Christian Wedemeyer is an historian of religions whose interests comprehend theory and method in the human sciences, the history of modern scholarship on religion and culture, and issues of history, textuality, and ritual in the Buddhist traditions. Within these very general domains, much of his research has concerned the esoteric (Tantric) Buddhism of India and Tibet.
Professor Hopkins is a theologian working in the areas of contemporary models of theology, various forms of liberation theologies (especially black and other third-world manifestations), and East-West cross-cultural comparisons.
Professor Heo is an anthropologist of religion, media, and economy. Her research and teaching at the University of Chicago's Divinity School covers a range of topics related to the critical study of global Christianities in the modern world. These topics explore the intersection of everyday religious practices with colonial and national institutions of rule, along with political economies of development and globalization.
Professor Ziporyn is a scholar of ancient and medieval Chinese religion and philosophy who has distinguished himself as a premier expositor and translator of some of the most complex philosophical texts and concepts of the Chinese religious traditions. Ziporyn is the author of four published books, including Evil And/Or/As the Good: Omnicentric Holism, Intersubjectivity, and Value Paradox in Tiantai Buddhist Thought, The Penumbra Unbound: The Neo-Taoist Philosophy of Guo Xiang, and Zhuangzi: The Essential Writings with Selections from Traditional Commentaries.
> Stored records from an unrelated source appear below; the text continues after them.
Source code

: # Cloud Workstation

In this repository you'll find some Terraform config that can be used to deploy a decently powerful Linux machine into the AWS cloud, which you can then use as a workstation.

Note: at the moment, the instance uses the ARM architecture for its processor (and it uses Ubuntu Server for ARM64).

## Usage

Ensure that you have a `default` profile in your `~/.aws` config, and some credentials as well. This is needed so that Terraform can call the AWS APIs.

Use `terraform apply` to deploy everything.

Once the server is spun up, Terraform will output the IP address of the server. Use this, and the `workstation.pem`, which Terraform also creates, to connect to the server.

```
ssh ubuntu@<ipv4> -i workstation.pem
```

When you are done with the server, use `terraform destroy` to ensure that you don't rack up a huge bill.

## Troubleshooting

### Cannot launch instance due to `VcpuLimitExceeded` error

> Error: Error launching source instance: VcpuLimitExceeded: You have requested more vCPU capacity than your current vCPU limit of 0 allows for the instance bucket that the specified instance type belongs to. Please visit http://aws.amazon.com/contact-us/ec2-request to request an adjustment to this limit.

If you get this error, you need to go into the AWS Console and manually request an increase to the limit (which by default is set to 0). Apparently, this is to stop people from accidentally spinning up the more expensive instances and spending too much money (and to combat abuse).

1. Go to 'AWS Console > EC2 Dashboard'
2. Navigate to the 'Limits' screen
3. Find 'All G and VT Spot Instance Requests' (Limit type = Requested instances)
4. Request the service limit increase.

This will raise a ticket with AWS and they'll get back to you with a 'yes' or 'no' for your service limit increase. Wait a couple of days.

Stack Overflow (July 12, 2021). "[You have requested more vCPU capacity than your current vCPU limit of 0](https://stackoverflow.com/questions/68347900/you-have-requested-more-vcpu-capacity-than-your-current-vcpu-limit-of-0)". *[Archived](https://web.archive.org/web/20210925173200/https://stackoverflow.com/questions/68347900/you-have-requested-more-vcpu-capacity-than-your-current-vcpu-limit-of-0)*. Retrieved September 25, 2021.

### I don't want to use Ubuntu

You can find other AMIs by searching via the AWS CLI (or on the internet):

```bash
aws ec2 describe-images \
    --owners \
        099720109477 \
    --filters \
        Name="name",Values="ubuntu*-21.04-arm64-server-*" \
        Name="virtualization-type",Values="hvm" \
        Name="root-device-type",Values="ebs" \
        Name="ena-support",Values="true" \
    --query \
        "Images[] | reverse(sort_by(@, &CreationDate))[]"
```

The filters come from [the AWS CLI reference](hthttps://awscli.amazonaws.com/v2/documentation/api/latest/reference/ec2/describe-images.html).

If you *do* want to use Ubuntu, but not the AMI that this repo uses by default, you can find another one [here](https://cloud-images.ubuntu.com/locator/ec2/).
Professor Licha comes from the Department of Japanese Studies at the University of Heidelberg. He received his PhD from SOAS (London) in 2012. Prof. Licha specializes in the intellectual history of Japanese Buddhism, with an emphasis on the interactions between the pre-modern tantric, Tendai, and Zen traditions, and the global history of Buddhist modernism in the late 19th and early 20th centuries.
Professor Chu is a social anthropologist who specializes in the economic effects of industrialization on Chinese culture. She also does ethnographic fieldwork focusing on Chinese urbanization and migration patterns.